Mosaic Theater's "hugely ambitious first season" (Washington Post Chief Theater Critic Peter Marks), is complemented by student and senior matinées, professional apprenticeships with Howard, Gallaudet, and Bowie State Universities, and the Company's expansive calendar of free community events, including the return of the long-running Peace Café, and other probing discussions held with artists, community and, faith leaders, journalists, ambassadors, and audience.

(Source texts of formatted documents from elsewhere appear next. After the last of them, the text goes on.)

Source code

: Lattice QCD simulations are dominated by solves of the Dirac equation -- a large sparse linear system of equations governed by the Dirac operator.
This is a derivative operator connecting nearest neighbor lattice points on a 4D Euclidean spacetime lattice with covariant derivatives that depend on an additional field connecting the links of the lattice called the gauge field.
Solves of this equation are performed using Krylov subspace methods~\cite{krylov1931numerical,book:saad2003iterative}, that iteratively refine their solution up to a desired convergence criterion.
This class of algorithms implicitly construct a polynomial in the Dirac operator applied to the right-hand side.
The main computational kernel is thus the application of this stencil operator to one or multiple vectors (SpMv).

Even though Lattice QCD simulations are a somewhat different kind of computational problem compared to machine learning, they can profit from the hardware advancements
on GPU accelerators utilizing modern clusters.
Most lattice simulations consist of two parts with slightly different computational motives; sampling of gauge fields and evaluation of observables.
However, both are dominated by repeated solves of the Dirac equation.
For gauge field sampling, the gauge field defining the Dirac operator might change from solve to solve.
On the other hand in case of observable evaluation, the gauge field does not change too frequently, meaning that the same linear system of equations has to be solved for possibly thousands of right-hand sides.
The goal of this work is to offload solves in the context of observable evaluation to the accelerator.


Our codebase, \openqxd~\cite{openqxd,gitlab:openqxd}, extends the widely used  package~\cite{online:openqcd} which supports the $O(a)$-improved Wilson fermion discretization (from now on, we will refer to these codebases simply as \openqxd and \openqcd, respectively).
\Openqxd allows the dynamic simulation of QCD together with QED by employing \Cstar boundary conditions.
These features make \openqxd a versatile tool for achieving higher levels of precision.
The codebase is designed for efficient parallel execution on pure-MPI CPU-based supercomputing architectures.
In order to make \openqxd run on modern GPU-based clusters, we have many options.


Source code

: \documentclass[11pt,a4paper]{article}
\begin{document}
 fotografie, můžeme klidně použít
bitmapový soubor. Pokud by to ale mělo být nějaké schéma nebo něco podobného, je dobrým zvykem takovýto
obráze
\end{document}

This gift from the Logan Foundation solidifies Mosaic's resolve to be a place of independent, intercultural, entertaining, and uncensored artwork; to be a home for all members of our community; and to be a platform for the finest local and international artists of our time, for many years to come.

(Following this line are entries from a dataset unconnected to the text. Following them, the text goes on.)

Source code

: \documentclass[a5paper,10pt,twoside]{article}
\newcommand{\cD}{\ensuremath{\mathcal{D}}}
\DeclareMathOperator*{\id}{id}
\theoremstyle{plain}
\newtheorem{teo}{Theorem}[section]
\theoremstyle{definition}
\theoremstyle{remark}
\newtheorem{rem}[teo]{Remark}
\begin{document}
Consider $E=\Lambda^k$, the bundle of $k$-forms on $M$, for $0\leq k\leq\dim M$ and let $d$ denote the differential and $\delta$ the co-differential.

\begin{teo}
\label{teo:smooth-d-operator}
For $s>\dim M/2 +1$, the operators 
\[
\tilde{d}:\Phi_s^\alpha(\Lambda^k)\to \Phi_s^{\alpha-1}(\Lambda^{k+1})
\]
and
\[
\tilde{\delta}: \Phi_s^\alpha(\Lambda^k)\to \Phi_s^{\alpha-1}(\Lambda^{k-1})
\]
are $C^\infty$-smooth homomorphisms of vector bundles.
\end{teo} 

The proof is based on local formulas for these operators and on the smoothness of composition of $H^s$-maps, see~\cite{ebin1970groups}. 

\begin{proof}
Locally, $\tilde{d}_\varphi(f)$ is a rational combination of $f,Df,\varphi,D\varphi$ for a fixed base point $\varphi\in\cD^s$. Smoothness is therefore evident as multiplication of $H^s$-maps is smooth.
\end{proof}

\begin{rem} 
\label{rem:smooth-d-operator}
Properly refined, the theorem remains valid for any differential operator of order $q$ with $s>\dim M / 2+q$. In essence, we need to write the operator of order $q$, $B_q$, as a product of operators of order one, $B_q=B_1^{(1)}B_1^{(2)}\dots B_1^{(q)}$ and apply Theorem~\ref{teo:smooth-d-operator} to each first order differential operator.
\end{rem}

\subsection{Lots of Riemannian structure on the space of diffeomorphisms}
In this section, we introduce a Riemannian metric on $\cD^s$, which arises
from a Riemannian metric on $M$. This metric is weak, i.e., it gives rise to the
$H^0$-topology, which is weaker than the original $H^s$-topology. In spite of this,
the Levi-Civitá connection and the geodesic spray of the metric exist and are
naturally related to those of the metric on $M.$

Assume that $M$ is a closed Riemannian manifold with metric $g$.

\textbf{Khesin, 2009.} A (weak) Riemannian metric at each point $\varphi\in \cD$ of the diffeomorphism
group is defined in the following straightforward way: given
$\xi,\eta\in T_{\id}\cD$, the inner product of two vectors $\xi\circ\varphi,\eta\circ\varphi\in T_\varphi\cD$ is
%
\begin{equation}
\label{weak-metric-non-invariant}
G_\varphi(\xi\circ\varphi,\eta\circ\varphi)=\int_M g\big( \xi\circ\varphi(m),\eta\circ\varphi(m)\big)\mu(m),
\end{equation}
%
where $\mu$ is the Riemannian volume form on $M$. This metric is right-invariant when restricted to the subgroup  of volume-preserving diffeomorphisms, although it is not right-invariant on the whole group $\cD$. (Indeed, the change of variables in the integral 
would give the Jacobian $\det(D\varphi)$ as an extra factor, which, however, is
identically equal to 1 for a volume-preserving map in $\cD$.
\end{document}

Mosaic Theater Company of DC is committed to making powerful, transformational, socially-relevant art, producing plays by authors on the front lines of conflict zones and providing audiences with a dynamic new venue for the dramatizing and debating of ideas including an annual intercultural festival, like our acclaimed Voices From a Changing Middle East series.

With an emphasis on the playwright's vibrant voice, muscular structures and a powerful collaborative fusion with directors of vision and story-telling integrity, Mosaic plays marry a love of ideas, character, conflict, immediacy, and personal and public resonance, working with the finest actors in our city to create thrilling performances that matter. Our plays speak truth to power and to the private parts of our soul prompting reflection, discussion and uplift, while creating lasting impression; in short, we make art with a purpose and strive for impact.